§ **YOUR OBJECTIVE**:
Repeat each entry. Keep every line exactly as it is.

§ **RECORDS TO USE**:
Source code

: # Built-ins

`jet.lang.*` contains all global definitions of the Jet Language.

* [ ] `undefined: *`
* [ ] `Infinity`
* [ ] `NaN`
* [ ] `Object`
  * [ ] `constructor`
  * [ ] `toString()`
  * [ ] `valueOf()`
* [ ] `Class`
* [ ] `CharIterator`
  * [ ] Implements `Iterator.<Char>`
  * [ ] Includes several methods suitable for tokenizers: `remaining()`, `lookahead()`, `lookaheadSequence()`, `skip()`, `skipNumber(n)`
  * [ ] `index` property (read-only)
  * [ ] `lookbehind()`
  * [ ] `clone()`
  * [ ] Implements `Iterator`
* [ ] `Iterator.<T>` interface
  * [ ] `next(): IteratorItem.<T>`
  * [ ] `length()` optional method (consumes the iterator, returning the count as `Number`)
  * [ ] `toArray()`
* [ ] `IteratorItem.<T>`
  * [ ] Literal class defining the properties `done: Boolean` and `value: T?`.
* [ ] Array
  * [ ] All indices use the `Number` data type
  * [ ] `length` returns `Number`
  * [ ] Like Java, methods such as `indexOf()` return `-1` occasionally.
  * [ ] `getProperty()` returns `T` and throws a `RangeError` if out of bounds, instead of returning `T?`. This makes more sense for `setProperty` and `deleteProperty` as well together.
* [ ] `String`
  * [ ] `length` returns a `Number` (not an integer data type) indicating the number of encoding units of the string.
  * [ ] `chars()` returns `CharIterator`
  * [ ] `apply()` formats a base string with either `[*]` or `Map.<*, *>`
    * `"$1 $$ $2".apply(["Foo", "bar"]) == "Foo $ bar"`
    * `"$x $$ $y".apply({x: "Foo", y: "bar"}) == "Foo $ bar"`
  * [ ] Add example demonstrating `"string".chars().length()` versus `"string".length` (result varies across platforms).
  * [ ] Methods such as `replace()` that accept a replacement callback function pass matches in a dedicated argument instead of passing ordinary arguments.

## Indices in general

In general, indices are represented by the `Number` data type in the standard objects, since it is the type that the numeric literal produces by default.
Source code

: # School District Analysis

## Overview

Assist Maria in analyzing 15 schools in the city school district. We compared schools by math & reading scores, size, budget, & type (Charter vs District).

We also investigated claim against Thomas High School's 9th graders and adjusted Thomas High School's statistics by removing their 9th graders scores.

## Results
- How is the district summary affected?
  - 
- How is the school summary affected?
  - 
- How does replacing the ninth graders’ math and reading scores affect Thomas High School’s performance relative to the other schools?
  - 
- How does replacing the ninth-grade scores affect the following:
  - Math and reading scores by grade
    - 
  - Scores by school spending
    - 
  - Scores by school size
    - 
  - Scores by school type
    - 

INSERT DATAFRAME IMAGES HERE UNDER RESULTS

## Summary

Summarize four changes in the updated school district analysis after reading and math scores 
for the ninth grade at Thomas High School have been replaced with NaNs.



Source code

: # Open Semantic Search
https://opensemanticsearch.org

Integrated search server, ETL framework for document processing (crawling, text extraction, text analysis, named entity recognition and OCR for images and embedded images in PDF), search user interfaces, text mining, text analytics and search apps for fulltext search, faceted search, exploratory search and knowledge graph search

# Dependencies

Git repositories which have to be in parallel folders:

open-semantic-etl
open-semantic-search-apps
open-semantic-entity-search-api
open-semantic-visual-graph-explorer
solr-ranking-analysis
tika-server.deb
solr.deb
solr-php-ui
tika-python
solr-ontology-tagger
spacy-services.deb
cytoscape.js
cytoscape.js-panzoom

§ **RESULT OF THE TASK**:
Source code

: # Built-ins

`jet.lang.*` contains all global definitions of the Jet Language.

* [ ] `undefined: *`
* [ ] `Infinity`
* [ ] `NaN`
* [ ] `Object`
  * [ ] `constructor`
  * [ ] `toString()`
  * [ ] `valueOf()`
* [ ] `Class`
* [ ] `CharIterator`
  * [ ] Implements `Iterator.<Char>`
  * [ ] Includes several methods suitable for tokenizers: `remaining()`, `lookahead()`, `lookaheadSequence()`, `skip()`, `skipNumber(n)`
  * [ ] `index` property (read-only)
  * [ ] `lookbehind()`
  * [ ] `clone()`
  * [ ] Implements `Iterator`
* [ ] `Iterator.<T>` interface
  * [ ] `next(): IteratorItem.<T>`
  * [ ] `length()` optional method (consumes the iterator, returning the count as `Number`)
  * [ ] `toArray()`
* [ ] `IteratorItem.<T>`
  * [ ] Literal class defining the properties `done: Boolean` and `value: T?`.
* [ ] Array
  * [ ] All indices use the `Number` data type
  * [ ] `length` returns `Number`
  * [ ] Like Java, methods such as `indexOf()` return `-1` occasionally.
  * [ ] `getProperty()` returns `T` and throws a `RangeError` if out of bounds, instead of returning `T?`. This makes more sense for `setProperty` and `deleteProperty` as well together.
* [ ] `String`
  * [ ] `length` returns a `Number` (not an integer data type) indicating the number of encoding units of the string.
  * [ ] `chars()` returns `CharIterator`
  * [ ] `apply()` formats a base string with either `[*]` or `Map.<*, *>`
    * `"$1 $$ $2".apply(["Foo", "bar"]) == "Foo $ bar"`
    * `"$x $$ $y".apply({x: "Foo", y: "bar"}) == "Foo $ bar"`
  * [ ] Add example demonstrating `"string".chars().length()` versus `"string".length` (result varies across platforms).
  * [ ] Methods such as `replace()` that accept a replacement callback function pass matches in a dedicated argument instead of passing ordinary arguments.

## Indices in general

In general, indices are represented by the `Number` data type in the standard objects, since it is the type that the numeric literal produces by default.
Source code

: # School District Analysis

## Overview

Assist Maria in analyzing 15 schools in the city school district. We compared schools by math & reading scores, size, budget, & type (Charter vs District).

We also investigated claim against Thomas High School's 9th graders and adjusted Thomas High School's statistics by removing their 9th graders scores.

## Results
- How is the district summary affected?
  - 
- How is the school summary affected?
  - 
- How does replacing the ninth graders’ math and reading scores affect Thomas High School’s performance relative to the other schools?
  - 
- How does replacing the ninth-grade scores affect the following:
  - Math and reading scores by grade
    - 
  - Scores by school spending
    - 
  - Scores by school size
    - 
  - Scores by school type
    - 

INSERT DATAFRAME IMAGES HERE UNDER RESULTS

## Summary

Summarize four changes in the updated school district analysis after reading and math scores 
for the ninth grade at Thomas High School have been replaced with NaNs.



Source code

: # Open Semantic Search
https://opensemanticsearch.org

Integrated search server, ETL framework for document processing (crawling, text extraction, text analysis, named entity recognition and OCR for images and embedded images in PDF), search user interfaces, text mining, text analytics and search apps for fulltext search, faceted search, exploratory search and knowledge graph search

# Dependencies

Git repositories which have to be in parallel folders:

open-semantic-etl
open-semantic-search-apps
open-semantic-entity-search-api
open-semantic-visual-graph-explorer
solr-ranking-analysis
tika-server.deb
solr.deb
solr-php-ui
tika-python
solr-ontology-tagger
spacy-services.deb
cytoscape.js
cytoscape.js-panzoom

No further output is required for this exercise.